Study design and subjects’ selection
We modified and expanded a specially-designed questionnaire provided by researchers from Chest Department, Assuit University hospital. This survey was conducted by sending electronic questionnaire to minimize personal contact during the outbreak between 1st April and 12th April, 2020.
Sampling was done by sending the electronic surveys to a representative stratified random sample of 1500 adults at Assuit governate, Egypt. The study was approved by the Faculty of Medicine Ethics Committee, Assiut University. The objectives of the study were explained to subjects before enrollment. Their voluntary participation was documented with their written consent on the first page of the questionnaire. Data collection took place over two weeks during the outbreak of (2019-nCoV).
Data collection:
The questionnaire used was partially adapted from previously published studies [7,8]. The authors included additional questions related to the (2019-nCoV) outbreak.
The structured questionnaire considered the following questions: (1) demographic data; (2) precautionary measures against (2019-nCoV) in the past 14 days; (3) self-health evaluation and the psychological impact during (2019-nCoV) outbreak; (4) knowledge and concerns about (2019-nCoV); and (5) appraisal of crisis management.
Basic demographic questions included age, gender, education level, marital and employment status.
I-Preventive Measures
The first part of the survey, we addressed the precautionary measures against (2019-nCoV) in the past 2 weeks before the interview based on a scale from 1 (Always) to 5 (Don't know). This part discussed washing hands, covering mouth when sneezing or coughing, using soap or disinfectants, wearing mask in public areas, using serving utensils for shared food, avoiding public places (e.g. restaurants), and washing hands after touching objects.
We constructed a composite index indicating the total number (from 0 to 8) of preventive measures taken.

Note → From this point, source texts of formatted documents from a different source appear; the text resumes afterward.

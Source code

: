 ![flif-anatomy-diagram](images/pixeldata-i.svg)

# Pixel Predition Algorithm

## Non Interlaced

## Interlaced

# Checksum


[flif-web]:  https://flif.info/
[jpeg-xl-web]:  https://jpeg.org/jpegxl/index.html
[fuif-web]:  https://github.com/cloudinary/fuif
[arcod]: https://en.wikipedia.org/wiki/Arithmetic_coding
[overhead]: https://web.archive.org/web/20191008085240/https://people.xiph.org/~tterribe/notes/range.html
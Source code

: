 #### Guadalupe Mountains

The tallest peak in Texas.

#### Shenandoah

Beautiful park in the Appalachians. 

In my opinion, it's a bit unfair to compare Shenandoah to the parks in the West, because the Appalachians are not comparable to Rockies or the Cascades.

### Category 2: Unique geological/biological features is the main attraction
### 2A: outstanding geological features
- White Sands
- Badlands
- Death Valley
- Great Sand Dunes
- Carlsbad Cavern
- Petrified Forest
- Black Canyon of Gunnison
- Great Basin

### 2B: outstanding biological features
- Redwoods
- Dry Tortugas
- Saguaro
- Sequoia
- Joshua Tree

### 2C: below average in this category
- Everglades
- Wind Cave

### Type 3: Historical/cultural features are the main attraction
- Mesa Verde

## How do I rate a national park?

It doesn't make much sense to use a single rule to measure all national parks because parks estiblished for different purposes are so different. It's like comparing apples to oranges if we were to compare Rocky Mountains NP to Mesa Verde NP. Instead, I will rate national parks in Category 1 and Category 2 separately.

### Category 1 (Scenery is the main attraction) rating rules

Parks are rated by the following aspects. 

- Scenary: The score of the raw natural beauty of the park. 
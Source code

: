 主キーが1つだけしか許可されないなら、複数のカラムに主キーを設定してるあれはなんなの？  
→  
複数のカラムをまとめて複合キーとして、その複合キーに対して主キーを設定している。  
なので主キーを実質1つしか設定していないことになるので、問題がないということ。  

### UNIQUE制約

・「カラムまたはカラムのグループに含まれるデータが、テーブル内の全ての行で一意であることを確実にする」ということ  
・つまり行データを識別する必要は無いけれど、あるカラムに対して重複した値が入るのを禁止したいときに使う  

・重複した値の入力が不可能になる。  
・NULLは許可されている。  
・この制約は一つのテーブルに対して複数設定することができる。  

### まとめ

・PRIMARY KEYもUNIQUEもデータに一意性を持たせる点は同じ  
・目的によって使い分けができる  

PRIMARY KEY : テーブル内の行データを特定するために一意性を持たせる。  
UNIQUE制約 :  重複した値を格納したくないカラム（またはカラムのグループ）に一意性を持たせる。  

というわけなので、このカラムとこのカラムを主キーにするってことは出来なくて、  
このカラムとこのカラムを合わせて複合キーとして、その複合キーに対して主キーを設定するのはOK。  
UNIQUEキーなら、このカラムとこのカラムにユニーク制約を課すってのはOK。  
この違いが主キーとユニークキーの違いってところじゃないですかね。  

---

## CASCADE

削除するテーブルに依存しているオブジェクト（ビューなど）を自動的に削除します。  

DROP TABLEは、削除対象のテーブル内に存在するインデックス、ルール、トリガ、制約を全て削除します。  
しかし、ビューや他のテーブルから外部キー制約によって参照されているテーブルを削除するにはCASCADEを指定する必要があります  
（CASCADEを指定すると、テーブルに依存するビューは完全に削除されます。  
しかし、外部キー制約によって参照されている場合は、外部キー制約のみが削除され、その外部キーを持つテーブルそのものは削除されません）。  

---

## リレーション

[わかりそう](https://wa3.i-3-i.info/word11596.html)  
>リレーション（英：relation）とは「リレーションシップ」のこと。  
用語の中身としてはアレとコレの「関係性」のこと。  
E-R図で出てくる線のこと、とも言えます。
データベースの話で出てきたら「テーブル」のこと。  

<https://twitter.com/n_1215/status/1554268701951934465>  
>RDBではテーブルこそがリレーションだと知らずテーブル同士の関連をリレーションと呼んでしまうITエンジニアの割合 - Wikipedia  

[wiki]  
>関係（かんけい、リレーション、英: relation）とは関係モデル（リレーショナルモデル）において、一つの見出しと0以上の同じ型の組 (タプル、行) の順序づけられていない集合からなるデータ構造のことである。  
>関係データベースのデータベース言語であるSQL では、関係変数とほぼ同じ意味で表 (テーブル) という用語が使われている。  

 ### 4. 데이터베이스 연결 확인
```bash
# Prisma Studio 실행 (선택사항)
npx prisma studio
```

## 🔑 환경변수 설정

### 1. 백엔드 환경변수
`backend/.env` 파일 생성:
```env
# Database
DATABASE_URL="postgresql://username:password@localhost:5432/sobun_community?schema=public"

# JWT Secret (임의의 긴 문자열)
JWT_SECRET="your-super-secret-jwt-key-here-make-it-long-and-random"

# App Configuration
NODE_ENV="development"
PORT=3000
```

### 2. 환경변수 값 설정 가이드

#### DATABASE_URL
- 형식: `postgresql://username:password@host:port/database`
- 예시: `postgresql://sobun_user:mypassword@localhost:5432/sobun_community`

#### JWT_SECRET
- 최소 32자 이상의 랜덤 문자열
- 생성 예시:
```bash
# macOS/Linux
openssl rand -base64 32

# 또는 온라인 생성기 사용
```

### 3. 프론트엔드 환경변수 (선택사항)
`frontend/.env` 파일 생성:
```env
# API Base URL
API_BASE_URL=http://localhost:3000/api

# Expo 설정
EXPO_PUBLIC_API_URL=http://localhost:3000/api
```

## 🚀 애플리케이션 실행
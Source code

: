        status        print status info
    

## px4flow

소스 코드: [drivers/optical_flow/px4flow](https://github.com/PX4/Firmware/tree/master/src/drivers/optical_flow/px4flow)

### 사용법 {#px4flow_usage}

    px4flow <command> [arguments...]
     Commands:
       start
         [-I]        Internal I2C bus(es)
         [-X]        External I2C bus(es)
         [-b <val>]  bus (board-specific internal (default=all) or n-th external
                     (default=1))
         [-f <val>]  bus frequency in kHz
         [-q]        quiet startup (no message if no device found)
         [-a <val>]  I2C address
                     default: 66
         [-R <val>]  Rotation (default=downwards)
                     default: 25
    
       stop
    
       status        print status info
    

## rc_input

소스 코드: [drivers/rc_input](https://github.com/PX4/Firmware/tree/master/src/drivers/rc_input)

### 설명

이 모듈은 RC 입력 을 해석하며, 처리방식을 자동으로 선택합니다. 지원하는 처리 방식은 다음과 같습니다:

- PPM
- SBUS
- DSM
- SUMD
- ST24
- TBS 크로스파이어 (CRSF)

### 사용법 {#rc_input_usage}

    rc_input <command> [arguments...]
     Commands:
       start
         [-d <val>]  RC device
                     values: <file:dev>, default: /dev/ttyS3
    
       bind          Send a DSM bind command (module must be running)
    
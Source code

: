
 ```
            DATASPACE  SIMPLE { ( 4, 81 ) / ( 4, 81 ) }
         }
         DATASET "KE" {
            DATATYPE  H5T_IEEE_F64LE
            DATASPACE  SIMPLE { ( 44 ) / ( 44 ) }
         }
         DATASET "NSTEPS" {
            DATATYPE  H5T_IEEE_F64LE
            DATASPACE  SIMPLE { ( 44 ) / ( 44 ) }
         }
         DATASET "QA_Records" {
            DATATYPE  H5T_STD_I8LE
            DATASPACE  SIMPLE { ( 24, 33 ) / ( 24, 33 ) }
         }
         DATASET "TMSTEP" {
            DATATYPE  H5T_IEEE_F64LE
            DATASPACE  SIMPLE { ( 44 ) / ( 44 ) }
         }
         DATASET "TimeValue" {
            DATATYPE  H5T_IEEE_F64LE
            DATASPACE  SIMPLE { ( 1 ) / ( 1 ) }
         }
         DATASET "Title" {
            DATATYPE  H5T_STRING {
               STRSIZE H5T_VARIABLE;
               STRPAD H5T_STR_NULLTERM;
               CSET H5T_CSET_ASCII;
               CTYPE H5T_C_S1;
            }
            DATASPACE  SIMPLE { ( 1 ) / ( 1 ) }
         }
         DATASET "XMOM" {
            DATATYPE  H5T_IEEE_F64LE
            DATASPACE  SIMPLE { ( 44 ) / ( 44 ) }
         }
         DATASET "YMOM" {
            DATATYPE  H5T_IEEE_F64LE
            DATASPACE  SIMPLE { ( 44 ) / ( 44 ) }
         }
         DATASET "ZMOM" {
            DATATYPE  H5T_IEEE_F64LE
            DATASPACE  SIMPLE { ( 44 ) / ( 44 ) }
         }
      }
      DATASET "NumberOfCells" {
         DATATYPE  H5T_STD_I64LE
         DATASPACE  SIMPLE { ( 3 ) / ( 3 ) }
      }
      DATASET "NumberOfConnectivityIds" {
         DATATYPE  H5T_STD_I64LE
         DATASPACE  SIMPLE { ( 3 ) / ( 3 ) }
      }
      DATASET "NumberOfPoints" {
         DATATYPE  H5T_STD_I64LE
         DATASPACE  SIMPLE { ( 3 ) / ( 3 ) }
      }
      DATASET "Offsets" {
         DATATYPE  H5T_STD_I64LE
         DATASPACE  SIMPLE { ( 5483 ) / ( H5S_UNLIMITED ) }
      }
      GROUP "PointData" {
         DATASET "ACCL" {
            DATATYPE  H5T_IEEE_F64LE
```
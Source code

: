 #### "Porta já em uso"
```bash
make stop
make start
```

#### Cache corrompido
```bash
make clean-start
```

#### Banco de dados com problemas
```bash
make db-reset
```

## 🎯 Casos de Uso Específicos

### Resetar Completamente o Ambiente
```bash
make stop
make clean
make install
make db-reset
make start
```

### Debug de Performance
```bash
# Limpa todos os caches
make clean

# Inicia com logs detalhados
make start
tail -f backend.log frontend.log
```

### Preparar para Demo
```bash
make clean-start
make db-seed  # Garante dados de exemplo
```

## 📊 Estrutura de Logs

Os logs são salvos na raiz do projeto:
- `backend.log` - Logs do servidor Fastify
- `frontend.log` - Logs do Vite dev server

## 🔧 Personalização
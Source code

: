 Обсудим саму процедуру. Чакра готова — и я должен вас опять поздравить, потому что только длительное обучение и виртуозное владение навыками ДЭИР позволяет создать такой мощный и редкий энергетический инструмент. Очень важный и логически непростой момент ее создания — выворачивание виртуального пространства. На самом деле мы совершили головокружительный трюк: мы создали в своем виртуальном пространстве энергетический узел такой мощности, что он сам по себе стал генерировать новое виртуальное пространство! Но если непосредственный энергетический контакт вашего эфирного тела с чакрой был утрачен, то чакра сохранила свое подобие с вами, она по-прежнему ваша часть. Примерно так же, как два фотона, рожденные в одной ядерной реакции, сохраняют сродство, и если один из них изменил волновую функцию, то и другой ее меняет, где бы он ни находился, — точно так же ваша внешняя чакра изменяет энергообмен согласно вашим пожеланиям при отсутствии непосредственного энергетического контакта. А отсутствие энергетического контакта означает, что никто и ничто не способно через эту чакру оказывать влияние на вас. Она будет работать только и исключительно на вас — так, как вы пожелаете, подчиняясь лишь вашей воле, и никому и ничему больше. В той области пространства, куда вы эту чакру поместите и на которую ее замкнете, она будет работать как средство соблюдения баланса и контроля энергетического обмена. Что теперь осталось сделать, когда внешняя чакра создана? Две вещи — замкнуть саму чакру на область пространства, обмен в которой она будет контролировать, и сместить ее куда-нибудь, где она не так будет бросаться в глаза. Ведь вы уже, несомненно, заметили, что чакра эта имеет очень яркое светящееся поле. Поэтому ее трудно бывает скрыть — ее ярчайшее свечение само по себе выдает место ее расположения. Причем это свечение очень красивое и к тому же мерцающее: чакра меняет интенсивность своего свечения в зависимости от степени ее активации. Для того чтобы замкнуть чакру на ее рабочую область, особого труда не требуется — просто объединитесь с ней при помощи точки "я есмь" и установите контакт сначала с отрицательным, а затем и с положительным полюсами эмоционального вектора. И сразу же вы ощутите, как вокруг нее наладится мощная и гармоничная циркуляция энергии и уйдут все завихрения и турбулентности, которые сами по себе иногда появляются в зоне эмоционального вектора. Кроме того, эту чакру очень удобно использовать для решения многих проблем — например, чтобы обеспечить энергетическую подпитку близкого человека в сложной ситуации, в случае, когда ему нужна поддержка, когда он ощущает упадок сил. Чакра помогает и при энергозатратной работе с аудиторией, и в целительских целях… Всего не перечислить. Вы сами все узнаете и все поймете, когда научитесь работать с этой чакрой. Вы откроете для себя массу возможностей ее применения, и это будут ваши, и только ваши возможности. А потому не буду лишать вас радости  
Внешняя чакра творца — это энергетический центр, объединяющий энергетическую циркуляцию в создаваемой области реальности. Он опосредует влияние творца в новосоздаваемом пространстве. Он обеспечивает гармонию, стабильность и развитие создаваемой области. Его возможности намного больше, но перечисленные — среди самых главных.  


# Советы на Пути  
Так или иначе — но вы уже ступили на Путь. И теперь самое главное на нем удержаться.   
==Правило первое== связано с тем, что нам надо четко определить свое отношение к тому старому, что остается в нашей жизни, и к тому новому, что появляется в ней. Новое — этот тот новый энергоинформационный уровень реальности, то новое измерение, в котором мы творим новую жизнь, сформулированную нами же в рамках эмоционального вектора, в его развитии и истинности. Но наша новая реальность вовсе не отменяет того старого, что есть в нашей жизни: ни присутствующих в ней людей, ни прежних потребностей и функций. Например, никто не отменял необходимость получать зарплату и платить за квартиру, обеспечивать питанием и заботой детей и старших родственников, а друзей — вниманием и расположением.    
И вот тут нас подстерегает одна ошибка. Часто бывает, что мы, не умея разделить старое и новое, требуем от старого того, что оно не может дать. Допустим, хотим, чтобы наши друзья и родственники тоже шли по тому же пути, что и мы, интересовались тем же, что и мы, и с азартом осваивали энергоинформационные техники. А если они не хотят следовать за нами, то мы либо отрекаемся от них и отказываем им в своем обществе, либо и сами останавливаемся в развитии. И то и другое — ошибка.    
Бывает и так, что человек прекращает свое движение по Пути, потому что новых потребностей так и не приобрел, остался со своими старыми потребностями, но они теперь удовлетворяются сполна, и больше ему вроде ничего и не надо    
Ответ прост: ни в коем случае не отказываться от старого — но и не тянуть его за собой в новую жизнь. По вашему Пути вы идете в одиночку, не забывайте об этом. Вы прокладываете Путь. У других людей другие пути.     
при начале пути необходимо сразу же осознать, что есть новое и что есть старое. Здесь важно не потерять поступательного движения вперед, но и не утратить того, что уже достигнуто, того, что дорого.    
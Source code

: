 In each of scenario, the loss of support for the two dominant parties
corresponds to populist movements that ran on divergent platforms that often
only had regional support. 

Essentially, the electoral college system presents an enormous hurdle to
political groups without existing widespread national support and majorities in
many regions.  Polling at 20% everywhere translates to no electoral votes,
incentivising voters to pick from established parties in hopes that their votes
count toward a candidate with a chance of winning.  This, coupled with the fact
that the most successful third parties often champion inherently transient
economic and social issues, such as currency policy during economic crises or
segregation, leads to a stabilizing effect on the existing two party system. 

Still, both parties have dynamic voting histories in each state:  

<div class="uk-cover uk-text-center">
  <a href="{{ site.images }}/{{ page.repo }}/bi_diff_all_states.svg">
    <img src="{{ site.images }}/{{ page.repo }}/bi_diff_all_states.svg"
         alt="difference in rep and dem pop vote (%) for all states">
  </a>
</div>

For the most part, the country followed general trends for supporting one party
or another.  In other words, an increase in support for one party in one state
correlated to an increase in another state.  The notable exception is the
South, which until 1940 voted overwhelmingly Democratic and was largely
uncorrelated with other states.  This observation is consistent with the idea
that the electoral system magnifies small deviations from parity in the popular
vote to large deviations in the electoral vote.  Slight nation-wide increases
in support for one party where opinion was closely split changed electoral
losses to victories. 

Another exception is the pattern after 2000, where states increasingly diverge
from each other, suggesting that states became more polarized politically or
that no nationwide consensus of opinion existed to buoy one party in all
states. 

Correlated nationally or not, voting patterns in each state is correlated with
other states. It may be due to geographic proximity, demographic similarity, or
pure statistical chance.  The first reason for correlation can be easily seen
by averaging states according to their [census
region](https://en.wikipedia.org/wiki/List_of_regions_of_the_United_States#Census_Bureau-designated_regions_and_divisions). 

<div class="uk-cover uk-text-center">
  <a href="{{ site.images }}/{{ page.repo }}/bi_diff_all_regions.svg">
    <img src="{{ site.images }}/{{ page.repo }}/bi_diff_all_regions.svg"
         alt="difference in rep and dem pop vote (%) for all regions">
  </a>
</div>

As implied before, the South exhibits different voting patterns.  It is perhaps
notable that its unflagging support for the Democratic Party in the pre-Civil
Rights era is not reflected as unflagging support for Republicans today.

A dichotomous indicator of preventive behavior was calculated based on the mean number of precautions taken (4.65): “low” (<5) versus “high” (>6).
II-Self-Health Perception
The next part of the survey composed of 3 sets dealt with the respondents’ perception of their own health.
The first set covered seven physical health complaints over the previous 2 weeks. We created a composite index of symptoms by adding all instances of health complaints.
The second set of survey assessed level of anxiety using General Anxiety Disorder 7-item (GAD-7) scale [9]. It is a 7 item questionnaire was developed that asked patients how often, during the last 2 weeks, they were bothered by each symptom. Response options were “not at all,” “several days,” “more than half the days,” and “nearly every day,” scored as 0, 1, 2, and 3, respectively. The total anxiety score was divided into (0–4) = minimal anxiety, (5–9) = mild anxiety, (10–14) = moderate anxiety, and >14 = severe anxiety). The scale had an Alpha reliability coefficient of 0.824.
The third set addressed respondents’ risk perception in terms of their likelihood of contracting (2019-nCoV) and survival if diagnosed with the disease. Scores were 4 (very likely) to 0 (don’t know). On the basis of the average score (3.4; standard deviation [SD] 0.11), we created a dichotomous variable to contrast respondents who believed they were susceptible to contracting (2019-nCoV) (scores 3 and 4) with those who did not (scores 0–2).
III-Knowledge of (2019-nCoV):
We also administered basic questions on (2019-nCoV) mode of transmission. Responses were scored 0 (incorrect) or 1 (correct); a composite index indicated the number of correct answers, from none correct (0) to all three correct (3).
In addition, we asked about various sources of this information; Internet; social media as Facebook and Whats app, WHO web sites, official statements by radio and television, family member, or others.
IV-Appraisal of Crisis Management:
We addressed respondents’ appraisal of crisis management. Five questions carried out (Alpha reliability 0.813) to assess opinions on information distribution. Scores were 1 (very negative) to 6 (very positive). On the basis of the mean score (4.83; SD 0.617), we calculated a dichotomous index: negative appraisal (scores <4.7) versus positive appraisal (scores >4.8).
Finally, we evaluated the public’s acceptance of quarantine regulations. The scores were dichotomized into “agreement” (1) versus “no agreement” and “don’t know” (2).
Statistical analysis:
All statistical analyses were conducted using SPSS, version 21 (IBM Inc., Armonk, NY, USA). Quantitative measurement was expressed by medians and qualitative variables were presented as absolute frequency and percentage. Factor analysis examined trends among four factors ((nCoV-2019) prevention, perception of self-health, knowledge of (nCoV-2019), and perception of health authorities’ crisis management). Logistic regression was used to calculate the odds ratio (OR) with a 95% confidence interval in order to identify predictors for greater adoption of the recommended precautionary measures (defined as at least five of the eight specified strategies). P values of less than 0.05 were regarded as statistically significant.